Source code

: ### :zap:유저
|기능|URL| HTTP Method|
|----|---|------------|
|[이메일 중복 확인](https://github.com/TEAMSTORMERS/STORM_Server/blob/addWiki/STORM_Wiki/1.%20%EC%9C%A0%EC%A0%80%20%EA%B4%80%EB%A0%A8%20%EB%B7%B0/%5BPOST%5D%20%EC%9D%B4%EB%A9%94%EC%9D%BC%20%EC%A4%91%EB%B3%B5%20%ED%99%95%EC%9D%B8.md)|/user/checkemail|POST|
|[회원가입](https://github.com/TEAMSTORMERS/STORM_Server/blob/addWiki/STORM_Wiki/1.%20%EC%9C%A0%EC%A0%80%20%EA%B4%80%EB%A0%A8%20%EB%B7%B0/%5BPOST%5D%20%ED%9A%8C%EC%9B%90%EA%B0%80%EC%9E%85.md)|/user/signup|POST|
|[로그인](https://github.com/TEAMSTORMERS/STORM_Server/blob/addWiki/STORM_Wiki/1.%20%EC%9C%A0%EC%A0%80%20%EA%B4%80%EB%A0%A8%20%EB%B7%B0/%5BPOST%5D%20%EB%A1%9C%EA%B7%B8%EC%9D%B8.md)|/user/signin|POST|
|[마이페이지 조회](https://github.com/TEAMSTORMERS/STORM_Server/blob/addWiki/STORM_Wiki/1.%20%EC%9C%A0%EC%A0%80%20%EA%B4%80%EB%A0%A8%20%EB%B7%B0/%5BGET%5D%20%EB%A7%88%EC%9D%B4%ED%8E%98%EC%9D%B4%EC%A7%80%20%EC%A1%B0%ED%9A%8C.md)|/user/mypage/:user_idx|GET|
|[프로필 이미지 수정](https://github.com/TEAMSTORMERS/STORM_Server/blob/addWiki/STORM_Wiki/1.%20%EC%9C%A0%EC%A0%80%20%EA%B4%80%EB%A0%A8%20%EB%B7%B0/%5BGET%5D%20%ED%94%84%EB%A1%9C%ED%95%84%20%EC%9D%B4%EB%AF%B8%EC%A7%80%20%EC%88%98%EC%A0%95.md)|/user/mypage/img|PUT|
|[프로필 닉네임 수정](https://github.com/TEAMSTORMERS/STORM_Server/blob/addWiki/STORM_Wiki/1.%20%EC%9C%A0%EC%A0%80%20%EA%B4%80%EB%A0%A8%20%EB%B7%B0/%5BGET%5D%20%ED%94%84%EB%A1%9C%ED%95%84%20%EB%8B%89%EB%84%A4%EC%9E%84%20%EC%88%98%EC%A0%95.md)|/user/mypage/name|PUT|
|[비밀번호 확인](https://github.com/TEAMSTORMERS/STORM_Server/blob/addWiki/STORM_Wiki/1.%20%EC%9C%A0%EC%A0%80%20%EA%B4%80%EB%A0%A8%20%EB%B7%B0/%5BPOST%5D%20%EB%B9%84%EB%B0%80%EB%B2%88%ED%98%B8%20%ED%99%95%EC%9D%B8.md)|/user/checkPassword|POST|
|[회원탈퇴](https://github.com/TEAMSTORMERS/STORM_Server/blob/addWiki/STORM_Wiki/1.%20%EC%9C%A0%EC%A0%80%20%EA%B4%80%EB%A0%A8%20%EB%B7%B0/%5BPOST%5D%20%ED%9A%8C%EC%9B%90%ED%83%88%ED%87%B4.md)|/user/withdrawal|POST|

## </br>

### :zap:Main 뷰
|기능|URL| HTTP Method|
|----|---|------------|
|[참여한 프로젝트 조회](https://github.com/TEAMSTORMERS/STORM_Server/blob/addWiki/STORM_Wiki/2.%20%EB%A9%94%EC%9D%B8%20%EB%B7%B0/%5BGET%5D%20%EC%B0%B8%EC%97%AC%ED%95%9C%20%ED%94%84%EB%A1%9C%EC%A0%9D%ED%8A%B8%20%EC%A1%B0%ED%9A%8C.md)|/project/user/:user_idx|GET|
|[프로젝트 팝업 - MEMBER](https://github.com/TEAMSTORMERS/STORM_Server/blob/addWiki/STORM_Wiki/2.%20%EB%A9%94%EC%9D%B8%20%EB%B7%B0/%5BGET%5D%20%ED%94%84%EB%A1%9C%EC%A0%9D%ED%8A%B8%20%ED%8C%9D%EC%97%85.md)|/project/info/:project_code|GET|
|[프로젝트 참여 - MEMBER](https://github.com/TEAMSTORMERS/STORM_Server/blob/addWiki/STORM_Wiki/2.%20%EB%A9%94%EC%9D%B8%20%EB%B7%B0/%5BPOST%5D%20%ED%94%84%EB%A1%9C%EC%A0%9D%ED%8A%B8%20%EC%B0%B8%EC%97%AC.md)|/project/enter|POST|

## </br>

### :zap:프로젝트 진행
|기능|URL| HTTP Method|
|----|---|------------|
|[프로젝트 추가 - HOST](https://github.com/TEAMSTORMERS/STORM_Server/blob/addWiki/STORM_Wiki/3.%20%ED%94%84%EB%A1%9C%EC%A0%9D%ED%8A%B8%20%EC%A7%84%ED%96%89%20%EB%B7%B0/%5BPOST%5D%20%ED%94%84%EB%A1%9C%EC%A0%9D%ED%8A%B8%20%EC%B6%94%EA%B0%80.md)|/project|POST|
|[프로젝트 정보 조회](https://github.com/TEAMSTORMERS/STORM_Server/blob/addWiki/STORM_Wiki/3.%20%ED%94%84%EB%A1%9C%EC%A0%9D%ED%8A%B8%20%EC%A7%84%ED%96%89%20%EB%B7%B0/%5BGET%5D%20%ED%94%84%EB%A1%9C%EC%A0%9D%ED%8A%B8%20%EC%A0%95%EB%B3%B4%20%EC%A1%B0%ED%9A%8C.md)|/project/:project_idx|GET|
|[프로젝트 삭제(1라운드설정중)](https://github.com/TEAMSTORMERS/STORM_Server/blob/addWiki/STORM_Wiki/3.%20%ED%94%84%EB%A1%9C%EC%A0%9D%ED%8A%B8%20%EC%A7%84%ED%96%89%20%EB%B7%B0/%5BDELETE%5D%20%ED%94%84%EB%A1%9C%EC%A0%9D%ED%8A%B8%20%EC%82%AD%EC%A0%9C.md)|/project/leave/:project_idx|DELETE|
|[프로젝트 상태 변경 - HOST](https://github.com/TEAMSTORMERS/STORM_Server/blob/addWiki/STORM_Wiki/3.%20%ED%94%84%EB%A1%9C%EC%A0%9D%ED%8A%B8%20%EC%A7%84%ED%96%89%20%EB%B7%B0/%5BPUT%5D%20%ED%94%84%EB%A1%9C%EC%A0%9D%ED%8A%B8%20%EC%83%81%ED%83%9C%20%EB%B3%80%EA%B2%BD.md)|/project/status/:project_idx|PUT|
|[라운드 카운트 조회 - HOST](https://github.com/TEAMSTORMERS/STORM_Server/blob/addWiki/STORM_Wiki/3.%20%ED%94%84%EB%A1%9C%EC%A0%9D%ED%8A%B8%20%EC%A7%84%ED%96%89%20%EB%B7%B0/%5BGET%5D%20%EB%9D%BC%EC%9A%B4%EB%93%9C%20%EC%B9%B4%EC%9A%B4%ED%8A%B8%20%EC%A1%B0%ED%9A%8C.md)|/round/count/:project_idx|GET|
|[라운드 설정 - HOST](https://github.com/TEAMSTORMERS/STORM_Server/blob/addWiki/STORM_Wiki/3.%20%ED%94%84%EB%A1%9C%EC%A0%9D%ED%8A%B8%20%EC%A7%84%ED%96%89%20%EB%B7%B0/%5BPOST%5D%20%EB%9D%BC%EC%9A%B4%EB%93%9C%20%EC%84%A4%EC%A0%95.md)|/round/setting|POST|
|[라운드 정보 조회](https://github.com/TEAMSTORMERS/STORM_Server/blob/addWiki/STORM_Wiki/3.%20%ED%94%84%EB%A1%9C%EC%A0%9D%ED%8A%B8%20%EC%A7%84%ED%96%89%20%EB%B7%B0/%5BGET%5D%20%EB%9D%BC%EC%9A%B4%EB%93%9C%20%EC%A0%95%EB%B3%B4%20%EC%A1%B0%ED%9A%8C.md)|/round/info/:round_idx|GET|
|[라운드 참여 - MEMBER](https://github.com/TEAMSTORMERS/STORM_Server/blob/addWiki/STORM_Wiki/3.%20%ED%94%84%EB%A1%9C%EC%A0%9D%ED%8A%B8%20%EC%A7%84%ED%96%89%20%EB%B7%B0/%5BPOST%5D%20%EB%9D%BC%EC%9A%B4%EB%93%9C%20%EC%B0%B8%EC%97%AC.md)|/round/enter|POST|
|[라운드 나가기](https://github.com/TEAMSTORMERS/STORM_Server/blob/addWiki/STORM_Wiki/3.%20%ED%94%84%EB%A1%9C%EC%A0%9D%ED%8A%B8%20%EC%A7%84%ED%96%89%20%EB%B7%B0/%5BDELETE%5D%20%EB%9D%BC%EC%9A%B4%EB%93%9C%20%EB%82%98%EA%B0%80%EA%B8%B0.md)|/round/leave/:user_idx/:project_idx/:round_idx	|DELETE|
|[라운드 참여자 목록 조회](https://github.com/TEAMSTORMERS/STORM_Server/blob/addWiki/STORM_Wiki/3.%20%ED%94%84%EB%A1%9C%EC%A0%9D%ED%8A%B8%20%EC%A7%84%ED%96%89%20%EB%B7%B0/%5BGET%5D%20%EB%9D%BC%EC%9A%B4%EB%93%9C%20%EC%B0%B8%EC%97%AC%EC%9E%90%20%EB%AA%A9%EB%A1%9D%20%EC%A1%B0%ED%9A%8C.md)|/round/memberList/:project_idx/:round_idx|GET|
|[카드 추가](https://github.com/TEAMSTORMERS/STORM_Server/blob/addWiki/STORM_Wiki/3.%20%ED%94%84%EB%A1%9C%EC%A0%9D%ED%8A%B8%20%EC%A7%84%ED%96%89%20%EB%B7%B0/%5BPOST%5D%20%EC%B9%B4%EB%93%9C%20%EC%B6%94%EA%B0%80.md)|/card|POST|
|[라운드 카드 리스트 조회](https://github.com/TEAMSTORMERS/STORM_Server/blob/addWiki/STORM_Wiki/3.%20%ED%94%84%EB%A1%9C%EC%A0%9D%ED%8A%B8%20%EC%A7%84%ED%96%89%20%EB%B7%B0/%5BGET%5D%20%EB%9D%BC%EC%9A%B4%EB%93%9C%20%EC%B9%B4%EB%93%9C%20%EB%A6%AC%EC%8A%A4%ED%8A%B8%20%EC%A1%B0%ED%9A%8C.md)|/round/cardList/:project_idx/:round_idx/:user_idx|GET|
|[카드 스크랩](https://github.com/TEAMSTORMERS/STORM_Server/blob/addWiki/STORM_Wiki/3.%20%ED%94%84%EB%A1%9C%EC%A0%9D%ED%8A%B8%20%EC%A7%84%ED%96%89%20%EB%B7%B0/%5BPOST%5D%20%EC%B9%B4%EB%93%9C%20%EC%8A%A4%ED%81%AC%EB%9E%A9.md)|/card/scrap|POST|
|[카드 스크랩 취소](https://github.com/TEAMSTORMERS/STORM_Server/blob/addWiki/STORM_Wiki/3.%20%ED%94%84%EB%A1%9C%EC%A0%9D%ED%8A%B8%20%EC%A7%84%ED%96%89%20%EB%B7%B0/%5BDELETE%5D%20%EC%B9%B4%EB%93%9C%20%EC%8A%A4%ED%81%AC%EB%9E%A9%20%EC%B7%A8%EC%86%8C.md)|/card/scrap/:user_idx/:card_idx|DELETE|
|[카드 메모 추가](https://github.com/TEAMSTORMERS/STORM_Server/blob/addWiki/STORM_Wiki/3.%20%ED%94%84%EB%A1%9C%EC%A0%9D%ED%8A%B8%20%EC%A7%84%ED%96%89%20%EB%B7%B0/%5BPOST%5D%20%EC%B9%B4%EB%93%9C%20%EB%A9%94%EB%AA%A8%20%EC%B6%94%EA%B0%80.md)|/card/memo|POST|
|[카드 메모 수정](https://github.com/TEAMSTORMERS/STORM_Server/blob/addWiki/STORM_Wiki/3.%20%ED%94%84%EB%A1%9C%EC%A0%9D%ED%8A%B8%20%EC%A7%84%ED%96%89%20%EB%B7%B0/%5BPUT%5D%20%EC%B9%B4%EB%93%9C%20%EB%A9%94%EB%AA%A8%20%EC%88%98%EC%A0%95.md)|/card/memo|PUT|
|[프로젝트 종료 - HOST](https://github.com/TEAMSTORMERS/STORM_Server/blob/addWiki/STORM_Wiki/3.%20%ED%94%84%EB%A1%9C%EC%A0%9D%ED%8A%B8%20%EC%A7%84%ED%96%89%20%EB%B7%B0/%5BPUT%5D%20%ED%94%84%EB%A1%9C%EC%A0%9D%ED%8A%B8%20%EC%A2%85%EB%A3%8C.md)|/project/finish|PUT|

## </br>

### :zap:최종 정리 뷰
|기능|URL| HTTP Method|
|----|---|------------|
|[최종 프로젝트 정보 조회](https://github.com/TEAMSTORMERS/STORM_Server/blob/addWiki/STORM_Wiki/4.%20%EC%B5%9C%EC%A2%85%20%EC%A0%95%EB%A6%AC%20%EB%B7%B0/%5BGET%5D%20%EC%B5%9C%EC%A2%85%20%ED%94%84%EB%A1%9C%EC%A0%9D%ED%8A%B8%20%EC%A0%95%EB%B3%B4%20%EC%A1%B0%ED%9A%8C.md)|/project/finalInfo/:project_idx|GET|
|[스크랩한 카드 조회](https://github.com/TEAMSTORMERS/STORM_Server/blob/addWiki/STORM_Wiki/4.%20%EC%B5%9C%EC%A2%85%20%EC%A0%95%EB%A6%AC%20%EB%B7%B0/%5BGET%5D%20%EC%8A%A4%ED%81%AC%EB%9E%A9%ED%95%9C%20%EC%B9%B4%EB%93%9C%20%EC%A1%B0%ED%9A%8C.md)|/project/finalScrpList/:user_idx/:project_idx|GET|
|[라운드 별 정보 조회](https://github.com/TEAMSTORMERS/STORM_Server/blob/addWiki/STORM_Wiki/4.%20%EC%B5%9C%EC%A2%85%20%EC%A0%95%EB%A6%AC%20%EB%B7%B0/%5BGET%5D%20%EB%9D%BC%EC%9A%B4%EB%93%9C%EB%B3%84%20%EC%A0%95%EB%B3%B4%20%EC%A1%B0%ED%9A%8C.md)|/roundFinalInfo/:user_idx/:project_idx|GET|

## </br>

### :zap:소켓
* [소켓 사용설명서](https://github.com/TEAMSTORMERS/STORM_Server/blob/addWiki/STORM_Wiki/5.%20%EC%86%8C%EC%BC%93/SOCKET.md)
____________
→ **Prompt**
Look through the records above and report how many lines hold the word "scrap", giving only the number.

→ **Exercise answer**
2